A colleague who would have been thrilled to see this announcement and who would have been bursting with ideas was Jim Dyer. Jim was one of the architects of our current legislation and it was encouraging to see so many colleagues at his funeral. I was pleased to see Karen Addie at that event and you should have received news that Karen has now left her post at the College after struggling with illness over the last couple of years. I am delighted she is able to join us for our autumn meeting on the 19-20 September in Dunblane which will include a gala ceilidh to celebrate 25 years of the RCPsych Office in Scotland. I met Pauline McConville to plan the programme last week which I promise is exceptional and will have a broad appeal – save the date!
We were also sad to hear about the untimely passing of Dr Gary Morrison. Dr Morrison sat on the Scotland devolved council for many years and more recently had been the Executive Director (Medical) at the Mental Welfare Commission. He also led national work on early-diagnosis dementia and best practice in old age psychiatry.
We are very sad to announce that Dr Sue Whyte passed away peacefully on Friday 29th March. Dr Whyte, Liaison Consultant in Glasgow was the Chair of the RCPsych in Scotland between 1997-2001 and was also Chair of the Academy of Royal Colleges in Scotland. She had a lifelong passion for medical education and training. Post-retirement she carried on that interest as a non-exec member of NES. She was awarded a CBE for her role in medical education. Sue was endlessly supportive of trainees around Scotland. One former trainee has already contacted the College remembering Sue as being friendly, warm, kind and organised. Many colleagues will have fond memories of working with her. She was also a great champion for women in medicine and was the first female Chair of the College in Scotland. Our thoughts are with her husband and family at this sad time.
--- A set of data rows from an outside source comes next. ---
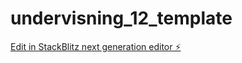 # undervisning_12_template

[Edit in StackBlitz next generation editor ⚡️](https://stackblitz.com/~/github.com/tomekoder/undervisning_12_template) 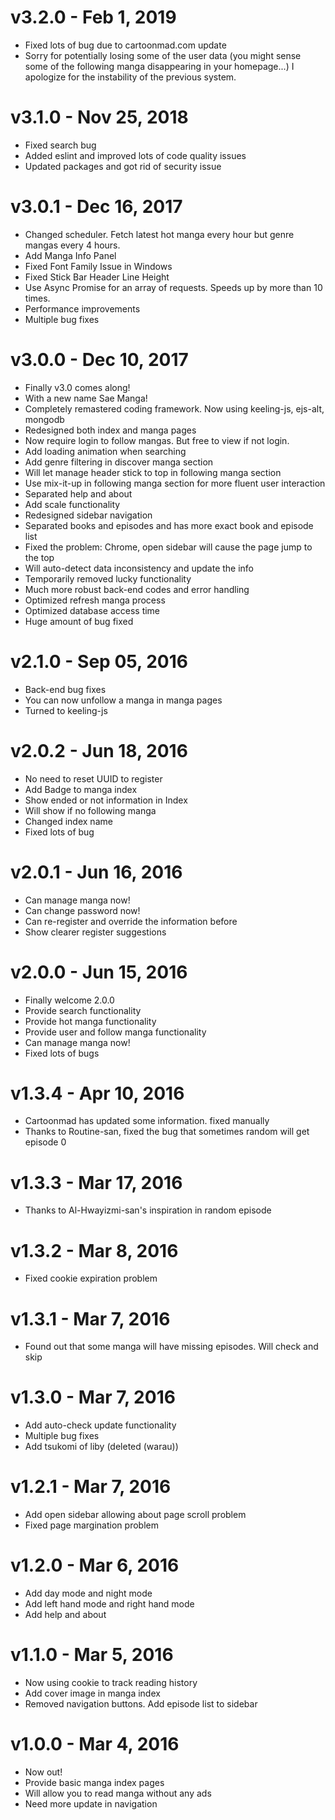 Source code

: # v3.2.0 - Feb 1, 2019

- Fixed lots of bug due to cartoonmad.com update
- Sorry for potentially losing some of the user data (you might sense some of the following manga
  disappearing in your homepage...) I apologize for the instability of the previous system.

# v3.1.0 - Nov 25, 2018

- Fixed search bug
- Added eslint and improved lots of code quality issues
- Updated packages and got rid of security issue

# v3.0.1 - Dec 16, 2017

- Changed scheduler. Fetch latest hot manga every hour but genre mangas every
  4 hours.
- Add Manga Info Panel
- Fixed Font Family Issue in Windows
- Fixed Stick Bar Header Line Height
- Use Async Promise for an array of requests. Speeds up by more than 10 times.
- Performance improvements
- Multiple bug fixes

# v3.0.0 - Dec 10, 2017

- Finally v3.0 comes along!
- With a new name Sae Manga!
- Completely remastered coding framework. Now using keeling-js, ejs-alt, mongodb
- Redesigned both index and manga pages
- Now require login to follow mangas. But free to view if not login.
- Add loading animation when searching
- Add genre filtering in discover manga section
- Will let manage header stick to top in following manga section
- Use mix-it-up in following manga section for more fluent user interaction
- Separated help and about
- Add scale functionality
- Redesigned sidebar navigation
- Separated books and episodes and has more exact book and episode list
- Fixed the problem: Chrome, open sidebar will cause the page jump to the top
- Will auto-detect data inconsistency and update the info
- Temporarily removed lucky functionality
- Much more robust back-end codes and error handling
- Optimized refresh manga process
- Optimized database access time
- Huge amount of bug fixed

# v2.1.0 - Sep 05, 2016

- Back-end bug fixes
- You can now unfollow a manga in manga pages
- Turned to keeling-js

# v2.0.2 - Jun 18, 2016

- No need to reset UUID to register
- Add Badge to manga index
- Show ended or not information in Index
- Will show if no following manga
- Changed index name
- Fixed lots of bug

# v2.0.1 - Jun 16, 2016

- Can manage manga now!
- Can change password now!
- Can re-register and override the information before
- Show clearer register suggestions

# v2.0.0 - Jun 15, 2016

- Finally welcome 2.0.0
- Provide search functionality
- Provide hot manga functionality
- Provide user and follow manga functionality
- Can manage manga now!
- Fixed lots of bugs

# v1.3.4 - Apr 10, 2016

- Cartoonmad has updated some information. fixed manually
- Thanks to Routine-san, fixed the bug that sometimes random will get episode 0

# v1.3.3 - Mar 17, 2016

- Thanks to Al-Hwayizmi-san's inspiration in random episode

# v1.3.2 - Mar 8, 2016

- Fixed cookie expiration problem

# v1.3.1 - Mar 7, 2016

- Found out that some manga will have missing episodes. Will check and skip

# v1.3.0 - Mar 7, 2016

- Add auto-check update functionality
- Multiple bug fixes
- Add tsukomi of liby (deleted (warau))

# v1.2.1 - Mar 7, 2016

- Add open sidebar allowing about page scroll problem
- Fixed page margination problem

# v1.2.0 - Mar 6, 2016

- Add day mode and night mode
- Add left hand mode and right hand mode
- Add help and about

# v1.1.0 - Mar 5, 2016

- Now using cookie to track reading history
- Add cover image in manga index
- Removed navigation buttons. Add episode list to sidebar

# v1.0.0 - Mar 4, 2016

- Now out!
- Provide basic manga index pages
- Will allow you to read manga without any ads
- Need more update in navigation

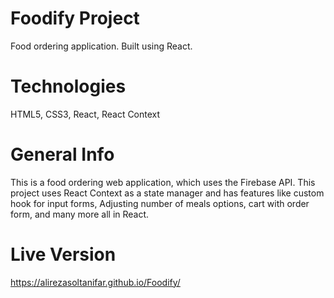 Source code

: # Foodify Project

Food ordering application. Built using React.

# Technologies

HTML5, CSS3, React, React Context

# General Info

This is a food ordering web application, which uses the Firebase API. This project uses React Context as a state manager and has features like custom hook for input forms, Adjusting number of meals options, cart with order form, and many more all in React.

# Live Version

https://alirezasoltanifar.github.io/Foodify/
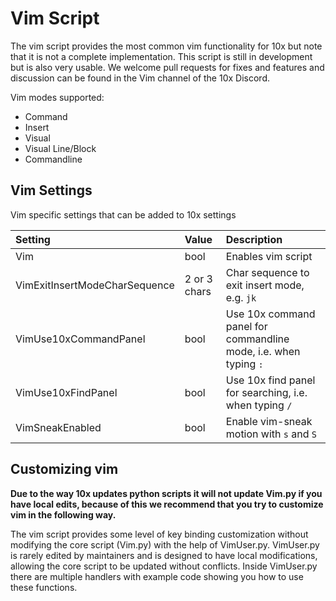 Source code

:# Vim Script

The vim script provides the most common vim functionality for 10x but note that it is not a complete implementation.
This script is still in development but is also very usable.
We welcome pull requests for fixes and features and discussion can be found in the Vim channel of the 10x Discord.

Vim modes supported:
- Command
- Insert
- Visual
- Visual Line/Block
- Commandline 
 

## Vim Settings

Vim specific settings that can be added to 10x settings

|Setting                        |Value        |Description|
|:---                           |:---         |:---       |
Vim                             |bool         |Enables vim script
VimExitInsertModeCharSequence   |2 or 3 chars |Char sequence to exit insert mode, e.g. `jk `
VimUse10xCommandPanel           |bool         |Use 10x command panel for commandline mode, i.e. when typing `:`
VimUse10xFindPanel              |bool         |Use 10x find panel for searching, i.e. when typing `/`
VimSneakEnabled                 |bool         |Enable vim-sneak motion with `s` and `S`

## Customizing vim 

**Due to the way 10x updates python scripts it will not update Vim.py if you have local edits, because of this we recommend that you try to customize vim in the following way.**

The vim script provides some level of key binding customization without modifying the core script (Vim.py) with the help of VimUser.py.
VimUser.py is rarely edited by maintainers and is designed to have local modifications, allowing the core script to be updated without conflicts.
Inside VimUser.py there are multiple handlers with example code showing you how to use these functions.


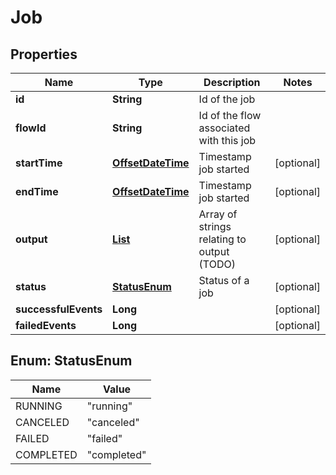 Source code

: 
# Job

## Properties
Name | Type | Description | Notes
------------ | ------------- | ------------- | -------------
**id** | **String** | Id of the job | 
**flowId** | **String** | Id of the flow associated with this job | 
**startTime** | [**OffsetDateTime**](OffsetDateTime.md) | Timestamp job started |  [optional]
**endTime** | [**OffsetDateTime**](OffsetDateTime.md) | Timestamp job started |  [optional]
**output** | [**List**](List.md) | Array of strings relating to output (TODO) |  [optional]
**status** | [**StatusEnum**](#StatusEnum) | Status of a job |  [optional]
**successfulEvents** | **Long** |  |  [optional]
**failedEvents** | **Long** |  |  [optional]



<a name="StatusEnum"></a>
## Enum: StatusEnum
Name | Value
---- | -----
RUNNING | &quot;running&quot;
CANCELED | &quot;canceled&quot;
FAILED | &quot;failed&quot;
COMPLETED | &quot;completed&quot;



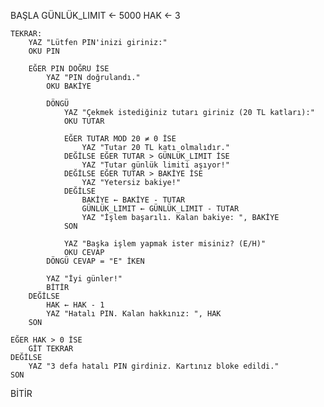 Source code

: BAŞLA
    GÜNLÜK_LIMIT ← 5000
    HAK ← 3

    TEKRAR:
        YAZ "Lütfen PIN'inizi giriniz:"
        OKU PIN

        EĞER PIN DOĞRU İSE
            YAZ "PIN doğrulandı."
            OKU BAKİYE

            DÖNGÜ
                YAZ "Çekmek istediğiniz tutarı giriniz (20 TL katları):"
                OKU TUTAR

                EĞER TUTAR MOD 20 ≠ 0 İSE
                    YAZ "Tutar 20 TL katı olmalıdır."
                DEĞİLSE EĞER TUTAR > GÜNLÜK_LIMIT İSE
                    YAZ "Tutar günlük limiti aşıyor!"
                DEĞİLSE EĞER TUTAR > BAKİYE İSE
                    YAZ "Yetersiz bakiye!"
                DEĞİLSE
                    BAKİYE ← BAKİYE - TUTAR
                    GÜNLÜK_LIMIT ← GÜNLÜK_LIMIT - TUTAR
                    YAZ "İşlem başarılı. Kalan bakiye: ", BAKİYE
                SON

                YAZ "Başka işlem yapmak ister misiniz? (E/H)"
                OKU CEVAP
            DÖNGÜ CEVAP = "E" İKEN

            YAZ "İyi günler!"
            BİTİR
        DEĞİLSE
            HAK ← HAK - 1
            YAZ "Hatalı PIN. Kalan hakkınız: ", HAK
        SON

    EĞER HAK > 0 İSE
        GİT TEKRAR
    DEĞİLSE
        YAZ "3 defa hatalı PIN girdiniz. Kartınız bloke edildi."
    SON
BİTİR
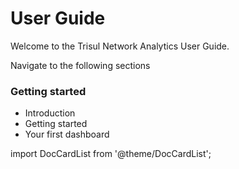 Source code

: # User Guide

Welcome to the Trisul Network Analytics User Guide.


Navigate to the following sections


### Getting started

 - Introduction 
 - Getting started 
 - Your first dashboard


import DocCardList from '@theme/DocCardList';

<DocCardList /> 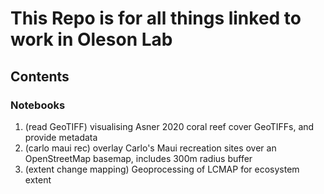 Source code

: # This Repo is for all things linked to work in Oleson Lab

## Contents
### Notebooks

1. (read GeoTIFF) visualising Asner 2020 coral reef cover GeoTIFFs, and provide metadata
2. (carlo maui rec) overlay Carlo's Maui recreation sites over an OpenStreetMap basemap, includes 300m radius buffer
3. (extent change mapping) Geoprocessing of LCMAP for ecosystem extent


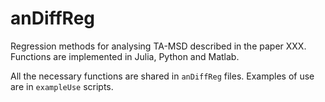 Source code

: # anDiffReg
Regression methods for analysing TA-MSD described in the paper XXX. Functions are implemented in Julia, Python and Matlab.

All the necessary functions are shared in `anDiffReg` files. Examples of use are in `exampleUse` scripts.
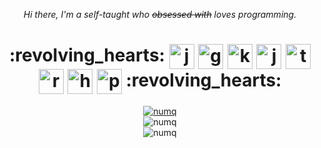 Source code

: <p align="center"><i> Hi there, I'm a self-taught who <s>obsessed with</s> loves programming.</i></p>

<h1 align="center">

<td align="center">:revolving_hearts:</td>

<td><img align="center" src="https://cdn.jsdelivr.net/gh/devicons/devicon/icons/java/java-original.svg" alt="java" width="40" height="40"/></td>
<td><img align="center" src="https://cdn.jsdelivr.net/gh/devicons/devicon/icons/go/go-original.svg" alt="go" width="40" height="40"/></td>
<td><img align="center" src="https://cdn.jsdelivr.net/gh/devicons/devicon/icons/kotlin/kotlin-original.svg" alt="kotlin" width="40" height="40"/></td>
<td><img align="center" src="https://cdn.jsdelivr.net/gh/devicons/devicon/icons/javascript/javascript-original.svg" alt="javascript" width="40" height="40"/></td>
<td><img align="center" src="https://cdn.jsdelivr.net/gh/devicons/devicon/icons/typescript/typescript-original.svg" alt="typescript" width="40" height="40"/></td>
<td><img align="center" src="https://cdn.jsdelivr.net/gh/devicons/devicon/icons/rust/rust-plain.svg" alt="rust" width="40" height="40"/></td>
<td><img align="center" src="https://cdn.jsdelivr.net/gh/devicons/devicon/icons/haskell/haskell-original.svg" alt="haskell" width="40" height="40"/></td>
<td><img align="center" src="https://cdn.jsdelivr.net/gh/devicons/devicon/icons/python/python-original.svg" alt="python" width="40" height="40"/></td>
<td align="center">:revolving_hearts:</td>

</h1>

<div align="center"><a href="https://www.codewars.com/users/numq/"><img src="https://www.codewars.com/users/numq/badges/large" alt="numq"/></a></div>

<div align="center"><img src="https://github-readme-stats.vercel.app/api/top-langs?username=numq&show_icons=true&locale=en&layout=compact" alt="numq" /></div>

<div align="center"><img src="https://github-readme-streak-stats.herokuapp.com/?user=numq&" alt="numq" /></div> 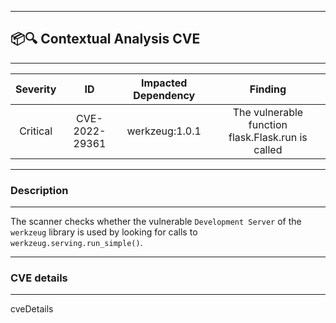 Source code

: 

---
## 📦🔍 Contextual Analysis CVE

---
| Severity                | ID                  | Impacted Dependency                  | Finding                  |
| :---------------------: | :-----------------------------------: | :-----------------------------------: | :-----------------------------------: |
| Critical | CVE-2022-29361 | werkzeug:1.0.1 | The vulnerable function flask.Flask.run is called |

---
### Description

---

The scanner checks whether the vulnerable `Development Server` of the `werkzeug` library is used by looking for calls to `werkzeug.serving.run_simple()`.


---
### CVE details

---

cveDetails
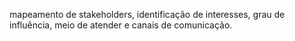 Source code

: mapeamento de stakeholders, identificação de interesses, grau de influência, meio de atender e canais de comunicação. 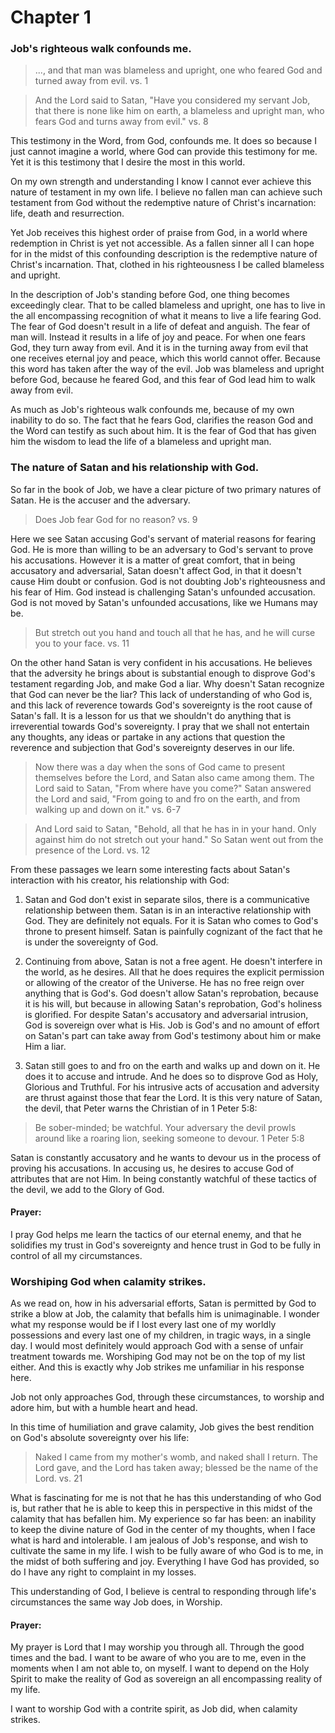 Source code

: # Chapter 1

### Job's righteous walk confounds me.

> ..., and that man was blameless and upright, one who feared God and turned away from evil. vs. 1

> And the Lord said to Satan, "Have you considered my servant Job, that there is none like him on earth, a blameless and upright man, who fears God and turns away from evil." vs. 8

This testimony in the Word, from God, confounds me. It does so because I just cannot imagine a world, where God can provide this testimony for me. Yet it is this testimony that I desire the most in this world.

On my own strength and understanding I know I cannot ever achieve this nature of testament in my own life. I believe no fallen man can achieve such testament from God without the redemptive nature of Christ's incarnation: life, death and resurrection.

Yet Job receives this highest order of praise from God, in a world where redemption in Christ is yet not accessible. As a fallen sinner all I can hope for in the midst of this confounding description is the redemptive nature of Christ's incarnation. That, clothed in his righteousness I be called blameless and upright.

In the description of Job's standing before God, one thing becomes exceedingly clear. That to be called blameless and upright, one has to live in the all encompassing recognition of what it means to live a life fearing God. The fear of God doesn't result in a life of defeat and anguish. The fear of man will. Instead it results in a life of joy and peace. For when one fears God, they turn away from evil. And it is in the turning away from evil that one receives eternal joy and peace, which this world cannot offer. Because this word has taken after the way of the evil. Job was blameless and upright before God, because he feared God, and this fear of God lead him to walk away from evil.

As much as Job's righteous walk confounds me, because of my own inability to do so. The fact that he fears God, clarifies the reason God and the Word can testify as such about him. It is the fear of God that has given him the wisdom to lead the life of a blameless and upright man.

### The nature of Satan and his relationship with God.

So far in the book of Job, we have a clear picture of two primary natures of Satan. He is the accuser and the adversary.

> Does Job fear God for no reason? vs. 9

Here we see Satan accusing God's servant of material reasons for fearing God. He is more than willing to be an adversary to God's servant to prove his accusations. However it is a matter of great comfort, that in being accusatory and adversarial, Satan doesn't affect God, in that it doesn't cause Him doubt or confusion. God is not doubting Job's righteousness and his fear of Him. God instead is challenging Satan's unfounded accusation. God is not moved by Satan's unfounded accusations, like we Humans may be.

> But stretch out you hand and touch all that he has, and he will curse you to your face. vs. 11

On the other hand Satan is very confident in his accusations. He believes that the adversity he brings about is substantial enough to disprove God's testament regarding Job, and make God a liar. Why doesn't Satan recognize that God can never be the liar? This lack of understanding of who God is, and this lack of reverence towards God's sovereignty is the root cause of Satan's fall. It is a lesson for us that we shouldn't do anything that is irreverential towards God's sovereignty. I pray that we shall not entertain any thoughts, any ideas or partake in any actions that question the reverence and subjection that God's sovereignty deserves in our life.

> Now there was a day when the sons of God came to present themselves before the Lord, and Satan also came among them. The Lord said to Satan, "From where have you come?" Satan answered the Lord and said, "From going to and fro on the earth, and from walking up and down on it." vs. 6-7

> And Lord said to Satan, "Behold, all that he has in in your hand. Only against him do not stretch out your hand." So Satan went out from the presence of the Lord. vs. 12

From these passages we learn some interesting facts about Satan's interaction with his creator, his relationship with God:

1. Satan and God don't exist in separate silos, there is a communicative relationship between them. Satan is in an interactive relationship with God. They are definitely not equals. For it is Satan who comes to God's throne to present himself. Satan is painfully cognizant of the fact that he is under the sovereignty of God.

2. Continuing from above, Satan is not a free agent. He doesn't interfere in the world, as he desires. All that he does requires the explicit permission or allowing of the creator of the Universe. He has no free reign over anything that is God's. God doesn't allow Satan's reprobation, because it is his will, but because in allowing Satan's reprobation, God's holiness is glorified. For despite Satan's accusatory and adversarial intrusion, God is sovereign over what is His. Job is God's and no amount of effort on Satan's part can take away from God's testimony about him or make Him a liar.

3. Satan still goes to and fro on the earth and walks up and down on it. He does it to accuse and intrude. And he does so to disprove God as Holy, Glorious and Truthful. For his intrusive acts of accusation and adversity are thrust against those that fear the Lord. It is this very nature of Satan, the devil, that Peter warns the Christian of in 1 Peter 5:8:

> Be sober-minded; be watchful. Your adversary the devil prowls around like a roaring lion, seeking someone to devour. 1 Peter 5:8

Satan is constantly accusatory and he wants to devour us in the process of proving his accusations. In accusing us, he desires to accuse God of attributes that are not Him. In being constantly watchful of these tactics of the devil, we add to the Glory of God.

#### Prayer:

I pray God helps me learn the tactics of our eternal enemy, and that he solidifies my trust in God's sovereignty and hence trust in God to be fully in control of all my circumstances.

### Worshiping God when calamity strikes.

As we read on, how in his adversarial efforts, Satan is permitted by God to strike a blow at Job, the calamity that befalls him is unimaginable. I wonder what my response would be if I lost every last one of my worldly possessions and every last one of my children, in tragic ways, in a single day. I would most definitely would approach God with a sense of unfair treatment towards me. Worshiping God may not be on the top of my list either. And this is exactly why Job strikes me unfamiliar in his response here.

Job not only approaches God, through these circumstances, to worship and adore him, but with a humble heart and head.

In this time of humiliation and grave calamity, Job gives the best rendition on God's absolute sovereignty over his life:

> Naked I came from my mother's womb, and naked shall I return. The Lord gave, and the Lord has taken away; blessed be the name of the Lord. vs. 21

What is fascinating for me is not that he has this understanding of who God is, but rather that he is able to keep this in perspective in this midst of the calamity that has befallen him. My experience so far has been: an inability to keep the divine nature of God in the center of my thoughts, when I face what is hard and intolerable. I am jealous of Job's response, and wish to cultivate the same in my life. I wish to be fully aware of who God is to me, in the midst of both suffering and joy. Everything I have God has provided, so do I have any right to complaint in my losses.

This understanding of God, I believe is central to responding through life's circumstances the same way Job does, in Worship.

#### Prayer:

My prayer is Lord that I may worship you through all. Through the good times and the bad. I want to be aware of who you are to me, even in the moments when I am not able to, on myself. I want to depend on the Holy Spirit to make the reality of God as sovereign an all encompassing reality of my life.

I want to worship God with a contrite spirit, as Job did, when calamity strikes.
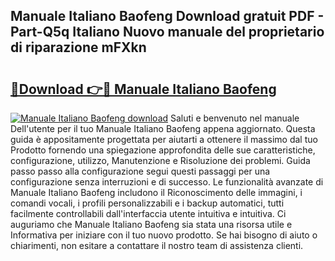 ## Manuale Italiano Baofeng Download gratuit PDF - Part-Q5q Italiano Nuovo manuale del proprietario di riparazione mFXkn

# <h2><a href="http://dfa5cd3.blite.top/?on=Manuale+Italiano+Baofeng">🔗Download 👉🔴 Manuale Italiano Baofeng</a></h2>

[![Manuale Italiano Baofeng download](https://i.imgur.com/lujVjoI.png)](http://dfa5cd3.blite.top/?on=Manuale+Italiano+Baofeng)
Saluti e benvenuto nel manuale Dell'utente per il tuo Manuale Italiano Baofeng appena aggiornato. Questa guida è appositamente progettata per aiutarti a ottenere il massimo dal tuo Prodotto fornendo una spiegazione approfondita delle sue caratteristiche, configurazione, utilizzo, Manutenzione e Risoluzione dei problemi. Guida passo passo alla configurazione segui questi passaggi per una configurazione senza interruzioni e di successo. Le funzionalità avanzate di Manuale Italiano Baofeng includono il Riconoscimento delle immagini, i comandi vocali, i profili personalizzabili e i backup automatici, tutti facilmente controllabili dall'interfaccia utente intuitiva e intuitiva. Ci auguriamo che Manuale Italiano Baofeng sia stata una risorsa utile e Informativa per iniziare con il tuo nuovo prodotto. Se hai bisogno di aiuto o chiarimenti, non esitare a contattare il nostro team di assistenza clienti.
We continue to work, though the implications of our changed College constitution which recognises us as a devolved council. One development I am delighted to announce is that Laura Varney has joined us as Devolved Nations Press Officer. Laura will be based in Edinburgh and will be invaluable to us and colleagues in Wales and Northern Ireland as we respond to the plethora of press and social media activity that is part of College life. I am also delighted that I will be able to announce other exciting appointments at the Queen Street office shortly. Meanwhile, Colleagues will be pleased to learn that our recent interim manager Elena Slodecki has been successfully recruited to the Royal College of Psychiatry Australia and New Zealand in Melbourne.
So as ever we have a lot going on but let us all take a moment to pause. If Psychiatry is anything it is about triumphing in adversity – finding unexpected value and truth. In that spirit of whanau let’s look out for the other whether unsettled by Brexit, religious hate, the casual unkindness of modern communications or just by what life throws our way. Let’s remember to check in with colleagues that they are OK – that’s what communities do.